**Work to be completed:**
The required answer is the count of lines in the records that contain "similar", with no other text.

Start of Source data

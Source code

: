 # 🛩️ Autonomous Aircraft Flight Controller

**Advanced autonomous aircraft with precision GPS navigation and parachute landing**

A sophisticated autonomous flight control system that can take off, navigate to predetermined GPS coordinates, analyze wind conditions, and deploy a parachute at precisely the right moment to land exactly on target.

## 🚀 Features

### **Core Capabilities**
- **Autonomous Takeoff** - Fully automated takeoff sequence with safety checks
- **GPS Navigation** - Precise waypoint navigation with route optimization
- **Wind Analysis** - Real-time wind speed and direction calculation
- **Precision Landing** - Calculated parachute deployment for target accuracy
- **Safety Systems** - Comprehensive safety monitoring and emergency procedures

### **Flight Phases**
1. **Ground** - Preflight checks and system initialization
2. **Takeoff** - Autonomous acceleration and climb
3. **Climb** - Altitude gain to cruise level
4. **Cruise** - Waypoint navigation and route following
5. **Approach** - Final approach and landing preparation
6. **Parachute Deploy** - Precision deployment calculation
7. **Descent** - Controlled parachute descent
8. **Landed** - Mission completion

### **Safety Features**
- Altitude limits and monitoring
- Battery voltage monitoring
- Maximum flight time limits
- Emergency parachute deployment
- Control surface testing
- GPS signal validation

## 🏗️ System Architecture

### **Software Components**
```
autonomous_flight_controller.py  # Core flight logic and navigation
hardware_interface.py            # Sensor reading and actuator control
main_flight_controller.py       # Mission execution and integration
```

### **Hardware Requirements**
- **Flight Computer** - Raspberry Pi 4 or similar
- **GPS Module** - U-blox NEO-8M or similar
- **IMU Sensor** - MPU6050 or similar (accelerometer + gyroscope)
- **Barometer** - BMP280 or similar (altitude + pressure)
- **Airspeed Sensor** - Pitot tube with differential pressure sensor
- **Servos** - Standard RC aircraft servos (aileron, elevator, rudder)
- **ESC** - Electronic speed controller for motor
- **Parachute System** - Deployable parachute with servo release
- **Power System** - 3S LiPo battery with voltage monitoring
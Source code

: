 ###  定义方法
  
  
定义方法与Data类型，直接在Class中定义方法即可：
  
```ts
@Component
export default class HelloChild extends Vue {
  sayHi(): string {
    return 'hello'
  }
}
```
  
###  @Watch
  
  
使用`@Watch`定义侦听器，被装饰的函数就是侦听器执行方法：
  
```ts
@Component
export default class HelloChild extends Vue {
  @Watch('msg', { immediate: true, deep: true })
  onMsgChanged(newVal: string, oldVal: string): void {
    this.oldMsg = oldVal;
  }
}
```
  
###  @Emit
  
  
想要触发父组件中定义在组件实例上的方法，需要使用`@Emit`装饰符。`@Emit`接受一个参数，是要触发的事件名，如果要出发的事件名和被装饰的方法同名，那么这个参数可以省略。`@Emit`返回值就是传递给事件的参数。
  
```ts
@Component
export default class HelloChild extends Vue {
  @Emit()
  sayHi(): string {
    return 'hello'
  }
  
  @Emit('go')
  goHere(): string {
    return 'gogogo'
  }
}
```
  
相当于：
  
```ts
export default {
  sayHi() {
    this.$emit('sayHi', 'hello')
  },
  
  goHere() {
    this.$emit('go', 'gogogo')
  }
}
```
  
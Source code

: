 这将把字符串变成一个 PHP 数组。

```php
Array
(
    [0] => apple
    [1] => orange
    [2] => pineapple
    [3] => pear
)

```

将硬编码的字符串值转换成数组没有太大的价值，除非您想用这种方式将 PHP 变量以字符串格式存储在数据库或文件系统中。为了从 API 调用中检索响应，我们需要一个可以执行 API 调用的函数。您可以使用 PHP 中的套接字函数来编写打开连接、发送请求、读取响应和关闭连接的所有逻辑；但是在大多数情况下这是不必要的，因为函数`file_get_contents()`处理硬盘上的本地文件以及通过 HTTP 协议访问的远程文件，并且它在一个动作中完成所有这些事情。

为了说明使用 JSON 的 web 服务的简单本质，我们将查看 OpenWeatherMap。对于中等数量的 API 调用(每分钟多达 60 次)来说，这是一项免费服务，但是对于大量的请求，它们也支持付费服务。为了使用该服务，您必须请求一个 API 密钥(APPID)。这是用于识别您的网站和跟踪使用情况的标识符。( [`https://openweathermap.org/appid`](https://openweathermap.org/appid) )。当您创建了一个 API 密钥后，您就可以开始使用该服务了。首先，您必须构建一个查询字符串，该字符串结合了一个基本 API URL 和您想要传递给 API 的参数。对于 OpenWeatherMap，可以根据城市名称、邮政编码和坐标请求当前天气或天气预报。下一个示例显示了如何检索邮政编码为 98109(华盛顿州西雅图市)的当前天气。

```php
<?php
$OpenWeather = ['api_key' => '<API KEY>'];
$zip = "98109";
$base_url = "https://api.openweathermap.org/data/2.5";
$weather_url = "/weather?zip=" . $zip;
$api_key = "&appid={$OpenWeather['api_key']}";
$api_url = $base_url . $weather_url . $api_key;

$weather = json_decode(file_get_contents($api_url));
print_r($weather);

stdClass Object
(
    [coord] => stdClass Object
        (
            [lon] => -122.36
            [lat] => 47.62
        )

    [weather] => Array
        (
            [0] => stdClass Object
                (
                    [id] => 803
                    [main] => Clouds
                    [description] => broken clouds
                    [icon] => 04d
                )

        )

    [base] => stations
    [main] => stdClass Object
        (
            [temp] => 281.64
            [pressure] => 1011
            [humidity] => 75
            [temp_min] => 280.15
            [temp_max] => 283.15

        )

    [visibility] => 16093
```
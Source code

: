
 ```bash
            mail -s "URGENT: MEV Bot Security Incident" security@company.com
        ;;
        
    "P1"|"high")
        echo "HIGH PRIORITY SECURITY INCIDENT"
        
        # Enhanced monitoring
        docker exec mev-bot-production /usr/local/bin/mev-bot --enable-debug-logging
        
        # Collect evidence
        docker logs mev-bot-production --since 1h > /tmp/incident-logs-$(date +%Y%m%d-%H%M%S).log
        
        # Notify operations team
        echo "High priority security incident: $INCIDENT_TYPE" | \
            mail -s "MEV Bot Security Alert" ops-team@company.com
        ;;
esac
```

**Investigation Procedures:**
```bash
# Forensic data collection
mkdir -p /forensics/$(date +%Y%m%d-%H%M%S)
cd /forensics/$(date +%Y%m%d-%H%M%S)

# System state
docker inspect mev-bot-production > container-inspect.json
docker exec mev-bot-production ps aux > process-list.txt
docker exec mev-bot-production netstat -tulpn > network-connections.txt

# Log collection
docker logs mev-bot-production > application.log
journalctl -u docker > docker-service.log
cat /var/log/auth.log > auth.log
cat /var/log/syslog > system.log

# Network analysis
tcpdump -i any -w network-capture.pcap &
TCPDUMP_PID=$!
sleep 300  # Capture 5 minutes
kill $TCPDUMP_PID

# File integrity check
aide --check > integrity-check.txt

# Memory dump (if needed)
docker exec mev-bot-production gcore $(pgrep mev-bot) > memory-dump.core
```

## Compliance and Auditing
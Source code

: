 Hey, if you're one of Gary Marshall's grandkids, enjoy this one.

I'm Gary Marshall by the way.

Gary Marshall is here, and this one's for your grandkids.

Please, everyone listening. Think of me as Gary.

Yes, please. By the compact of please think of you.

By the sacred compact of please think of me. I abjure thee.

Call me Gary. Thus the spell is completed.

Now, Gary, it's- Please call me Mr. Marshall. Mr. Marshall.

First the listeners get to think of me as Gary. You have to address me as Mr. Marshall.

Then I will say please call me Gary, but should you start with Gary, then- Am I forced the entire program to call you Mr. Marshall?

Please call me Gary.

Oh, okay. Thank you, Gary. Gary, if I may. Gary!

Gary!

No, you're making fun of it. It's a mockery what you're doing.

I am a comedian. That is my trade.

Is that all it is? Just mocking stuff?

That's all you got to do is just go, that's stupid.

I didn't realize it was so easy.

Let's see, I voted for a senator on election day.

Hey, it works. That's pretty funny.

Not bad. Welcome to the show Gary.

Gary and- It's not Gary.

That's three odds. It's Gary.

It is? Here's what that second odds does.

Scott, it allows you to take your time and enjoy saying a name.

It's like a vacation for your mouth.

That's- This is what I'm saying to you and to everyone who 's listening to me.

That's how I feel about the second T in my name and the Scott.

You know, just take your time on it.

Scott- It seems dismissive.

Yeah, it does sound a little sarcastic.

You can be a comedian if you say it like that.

End of Source data

**Your solution:**
4